To prevent two different instance of the code to read same numbers REDIS read operation should be atomic, it should read the numbers and delete them. If any async operation fail on specific number (steps 2. and 3.), numbers should be added again to REDIS to be handled again. They should be re-added back to the head not to the end to be handled again as soon as possible. As far as i know SADD would push it to the tail.
SMEMBERS key would read everything, it looks like a hammer to me. I would need to include some application logic to get first five than to check what is less or equal to Date.now() and then to delete those and to wrap somehow everything in single transaction. Besides that set cardinality can be huge.
SSCAN sounds interesting but i don't have any clue how it works in "scaled" environment like described above. Besides that, per REDIS docs: The SCAN family of commands only offer limited guarantees about the returned elements since the collection that we incrementally iterate can change during the iteration process. Like described above collection will be changed frequently
A more appropriate data structure would be the Sorted Set - members have a float score that is very suitable for storing a timestamp and you can perform range searches (i.e. anything less or equal a given value).
The relevant starting points are the ZADD, ZRANGEBYSCORE and ZREMRANGEBYSCORE commands.
To ensure the atomicity when reading and removing members, you can choose between the the following options: Redis transactions, Redis Lua script and in the next version (v4) a Redis module.
Transactions
Using transactions simply means doing the following code running on your instances:
MULTI
ZRANGEBYSCORE <keyname> -inf <now-timestamp>
ZREMRANGEBYSCORE <keyname> -inf <now-timestamp>
EXEC
Where <keyname> is your key's name and <now-timestamp> is the current time.
Lua script
A Lua script can be cached and runs embedded in the server, so in some cases it is a preferable approach. It is definitely the best approach for short snippets of atomic logic if you need flow control (remember that a MULTI transaction returns the values only after execution). Such a script would look as follows:
local r = redis.call('ZRANGEBYSCORE', KEYS[1], '-inf', ARGV[1])

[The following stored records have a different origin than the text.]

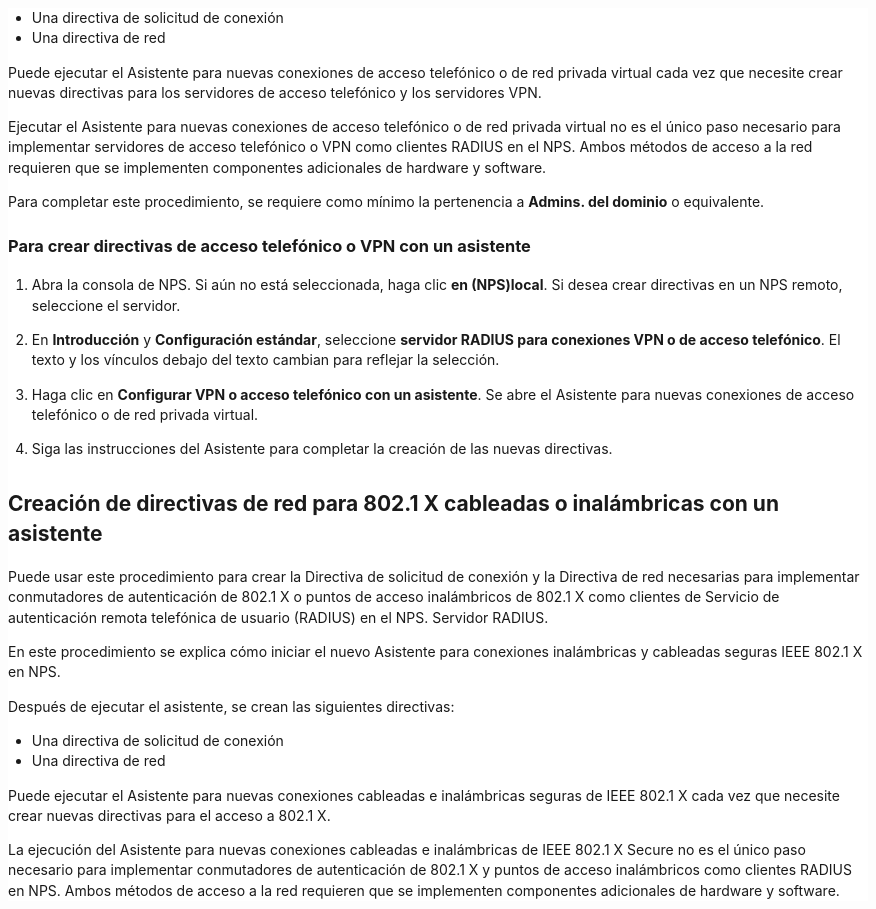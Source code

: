 - Una directiva de solicitud de conexión
- Una directiva de red

Puede ejecutar el Asistente para nuevas conexiones de acceso telefónico o de red privada virtual cada vez que necesite crear nuevas directivas para los servidores de acceso telefónico y los servidores VPN.

Ejecutar el Asistente para nuevas conexiones de acceso telefónico o de red privada virtual no es el único paso necesario para implementar servidores de acceso telefónico o VPN como clientes RADIUS en el NPS. Ambos métodos de acceso a la red requieren que se implementen componentes adicionales de hardware y software.

Para completar este procedimiento, se requiere como mínimo la pertenencia a **Admins. del dominio** o equivalente.

### <a name="to-create-policies-for-dial-up-or-vpn-with-a-wizard"></a>Para crear directivas de acceso telefónico o VPN con un asistente

1. Abra la consola de NPS. Si aún no está seleccionada, haga clic **en \(NPS\)local**. Si desea crear directivas en un NPS remoto, seleccione el servidor.

2. En **Introducción** y **Configuración estándar**, seleccione **servidor RADIUS para conexiones VPN o de acceso telefónico**. El texto y los vínculos debajo del texto cambian para reflejar la selección.

3. Haga clic en **Configurar VPN o acceso telefónico con un asistente**. Se abre el Asistente para nuevas conexiones de acceso telefónico o de red privada virtual.

4. Siga las instrucciones del Asistente para completar la creación de las nuevas directivas.

## <a name="create-network-policies-for-8021x-wired-or-wireless-with-a-wizard"></a>Creación de directivas de red para 802.1 X cableadas o inalámbricas con un asistente

Puede usar este procedimiento para crear la Directiva de solicitud de conexión y la Directiva de red necesarias para implementar conmutadores de autenticación de 802.1 X o puntos de acceso inalámbricos de 802.1 X como clientes de Servicio de autenticación remota telefónica de usuario (RADIUS) en el NPS. Servidor RADIUS.

En este procedimiento se explica cómo iniciar el nuevo Asistente para conexiones inalámbricas y cableadas seguras IEEE 802.1 X en NPS.

Después de ejecutar el asistente, se crean las siguientes directivas:

- Una directiva de solicitud de conexión
- Una directiva de red

Puede ejecutar el Asistente para nuevas conexiones cableadas e inalámbricas seguras de IEEE 802.1 X cada vez que necesite crear nuevas directivas para el acceso a 802.1 X.

La ejecución del Asistente para nuevas conexiones cableadas e inalámbricas de IEEE 802.1 X Secure no es el único paso necesario para implementar conmutadores de autenticación de 802.1 X y puntos de acceso inalámbricos como clientes RADIUS en NPS. Ambos métodos de acceso a la red requieren que se implementen componentes adicionales de hardware y software.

redis.call('ZREMRANGEBYSCORE', KEYS[1], '-inf', ARGV[1])
return r
To run this, first cache it using SCRIPT LOAD and then call it with EVALSHA like so:
EVALSHA <script-sha> 1 <key-name> <now-timestamp>
Where <script-sha> is the sha1 of the script returned by SCRIPT LOAD.
Redis modules
In the near future, once v4 is GA you'll be able to write and use modules. Once this becomes a reality, you'll be able to use this module we've made that provides the ZPOP command and could be extended to cover this use case as well.

Redis Sorted Set ... store data in "member"?

I am learning Redis and using an existing app (e.g. converting pieces of it) for practice.
I'm really struggling to understand first IF and then (if applicable) HOW to use Redis in one particular use-case ... apologies if this is super basic, but I'm so new that I'm not even sure if I'm asking correctly :/
Scenario:
Images are received by a server and info like time_taken and resolution is saved in a database entry. Images are then associated (e.g. "belong_to") with one Event ... all very straight-forward for a RDBS.
I'd like to use a Redis to maintain a list of the 50 most-recently-uploaded image objects for each Event, to be delivered to the client when requested. I'm thinking that a Sorted Set might be appropriate, but here are my concerns:
First, I'm not sure if a Sorted Set can/should be used in this associative manner? Can it reference other objects in Redis? Or is there just a better way to do this altogether?
Secondly, I need the ability to delete elements that are greater than X minutes old. I know about the EXPIRE command for keys, but I can't use this because not all images need to expire at the same periodicity, etc.
This second part seems more like a query on a field, which makes me think that Redis cannot be used ... but then I've read that I could maybe use the Sorted Set score to store a timestamp and find "older than X" in that way.
Can someone provide come clarity on these two issues? Thank you very much!
UPDATE
Knowing that the amount of data I need to store for each image is small and will be delivered to the client's browser, can is there anything wrong with storing it in the member "field" of a sorted set?
For example Sorted Set => event:14:pictures <time_taken> "{id:3,url:/images/3.png,lat:22.8573}"
This saves the data I need and creates a rapidly-updatable list of the last X pictures for a given event with the ability to, if needed, identify pictures that are greater than X minutes old ...
First, I'm not sure if a Sorted Set can/should be used in this
associative manner? Can it reference other objects in Redis?
Why do you need to reference other objects? An event may have n image objects, each with a time_taken and image data; a sorted set is perfect for this. The image_id is the key, the score is time_taken, and the member is the image data as json/xml, whatever; you're good to go there.
Secondly, I need the ability to delete elements that are greater than
X minutes old
If you want to delete elements greater than X minutes old, use ZREMRANGEBYSCORE:
ZREMRANGEBYSCORE event:14:pictures -inf (currentTime - X minutes)
-inf is just another way of saying the oldest member without knowing the oldest members time, but for the top range you need to calculate it based on current time before using this command ( the above is just an example)